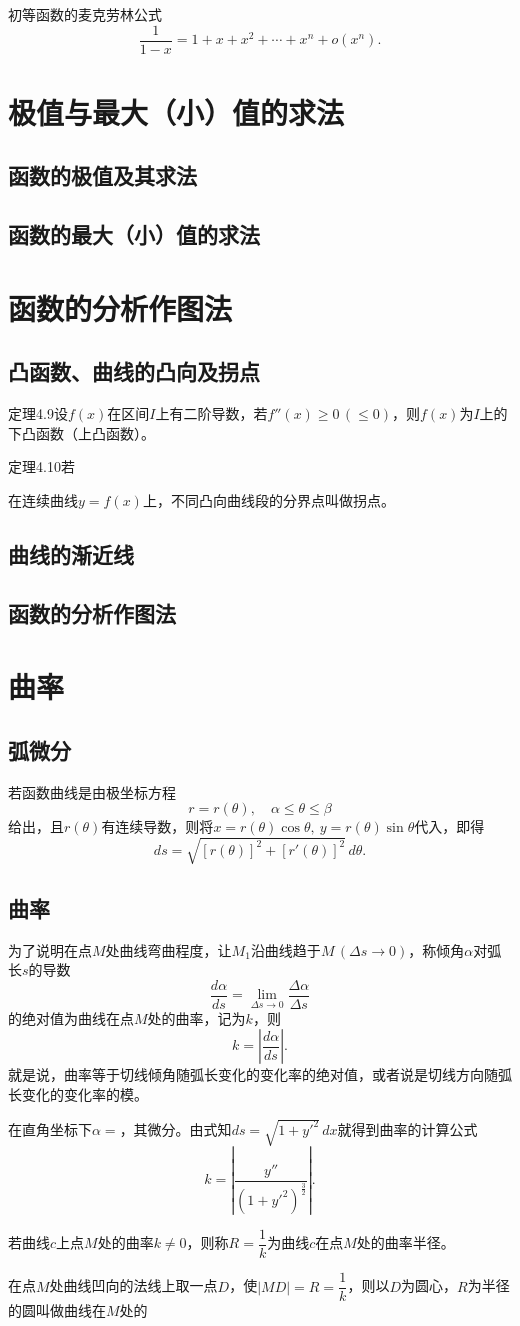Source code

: \noindent 初等函数的麦克劳林公式
\[
\frac{1}{1-x}=1+x+x^2+\cdots+x^n+o(x^n).
\]

\section{极值与最大（小）值的求法}
\subsection{函数的极值及其求法}

\subsection{函数的最大（小）值的求法}

\section{函数的分析作图法}
\subsection{凸函数、曲线的凸向及拐点}
定理4.9\quad 设$f(x)$在区间$I$上有二阶导数，若$f''(x)\ge 0\,(\le 0)$，则$f(x)$为$I$上的下凸函数（上凸函数）。

定理4.10\quad 若

\noindent 在连续曲线$y=f(x)$上，不同凸向曲线段的分界点叫做拐点。

\subsection{曲线的渐近线}

\subsection{函数的分析作图法}

\section{曲率}
\subsection{弧微分}
若函数曲线是由极坐标方程
\[
r=r(\theta),\quad \alpha\le\theta\le\beta
\]
给出，且$r(\theta)$有连续导数，则将$x=r(\theta)\cos\theta,\ y=r(\theta)\sin\theta$代入，即得
\[
ds=\sqrt{[r(\theta)]^2+[r'(\theta)]^2}\,d\theta.
\]

\subsection{曲率}
为了说明在点$M$处曲线弯曲程度，让$M_1$沿曲线趋于$M\,(\Delta s\rightarrow 0)$，称倾角$\alpha$对弧长$s$的导数
\[
\frac{d\alpha}{ds}=\lim_{\Delta s\rightarrow0}\frac{\Delta\alpha}{\Delta s}
\]
的绝对值为曲线在点$M$处的曲率，记为$k$，则
\[
k=\left|\frac{d\alpha}{ds}\right|.
\]
就是说，曲率等于切线倾角随弧长变化的变化率的绝对值，或者说是切线方向随弧长变化的变化率的模。

在直角坐标下$\alpha=$，其微分。由式知$ds=\sqrt{1+y'^2}\,dx$就得到曲率的计算公式
\[
k=\left|\frac{y''}{\left(1+y'^2\right)^{\frac{3}{2}}}\right|.
\]

若曲线$c$上点$M$处的曲率$k\neq0$，则称$R=\dfrac{1}{k}$为曲线$c$在点$M$处的曲率半径。

在点$M$处曲线凹向的法线上取一点$D$，使$|MD|=R=\dfrac{1}{k}$，则以$D$为圆心，$R$为半径的圆叫做曲线在$M$处的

## YOUR GOAL
Would you write out all of the records exactly, omitting the pictures?

## PROBLEM SOLUTION
Source code

: \noindent 初等函数的麦克劳林公式
\[
\frac{1}{1-x}=1+x+x^2+\cdots+x^n+o(x^n).
\]

\section{极值与最大（小）值的求法}
\subsection{函数的极值及其求法}

\subsection{函数的最大（小）值的求法}

\section{函数的分析作图法}
\subsection{凸函数、曲线的凸向及拐点}
定理4.9\quad 设$f(x)$在区间$I$上有二阶导数，若$f''(x)\ge 0\,(\le 0)$，则$f(x)$为$I$上的下凸函数（上凸函数）。

定理4.10\quad 若

\noindent 在连续曲线$y=f(x)$上，不同凸向曲线段的分界点叫做拐点。

\subsection{曲线的渐近线}

\subsection{函数的分析作图法}

\section{曲率}
\subsection{弧微分}
若函数曲线是由极坐标方程
\[
r=r(\theta),\quad \alpha\le\theta\le\beta
\]
给出，且$r(\theta)$有连续导数，则将$x=r(\theta)\cos\theta,\ y=r(\theta)\sin\theta$代入，即得
\[
ds=\sqrt{[r(\theta)]^2+[r'(\theta)]^2}\,d\theta.
\]

\subsection{曲率}
为了说明在点$M$处曲线弯曲程度，让$M_1$沿曲线趋于$M\,(\Delta s\rightarrow 0)$，称倾角$\alpha$对弧长$s$的导数
\[
\frac{d\alpha}{ds}=\lim_{\Delta s\rightarrow0}\frac{\Delta\alpha}{\Delta s}
\]
的绝对值为曲线在点$M$处的曲率，记为$k$，则
\[
k=\left|\frac{d\alpha}{ds}\right|.
\]
就是说，曲率等于切线倾角随弧长变化的变化率的绝对值，或者说是切线方向随弧长变化的变化率的模。

在直角坐标下$\alpha=$，其微分。由式知$ds=\sqrt{1+y'^2}\,dx$就得到曲率的计算公式
\[
k=\left|\frac{y''}{\left(1+y'^2\right)^{\frac{3}{2}}}\right|.
\]

若曲线$c$上点$M$处的曲率$k\neq0$，则称$R=\dfrac{1}{k}$为曲线$c$在点$M$处的曲率半径。

在点$M$处曲线凹向的法线上取一点$D$，使$|MD|=R=\dfrac{1}{k}$，则以$D$为圆心，$R$为半径的圆叫做曲线在$M$处的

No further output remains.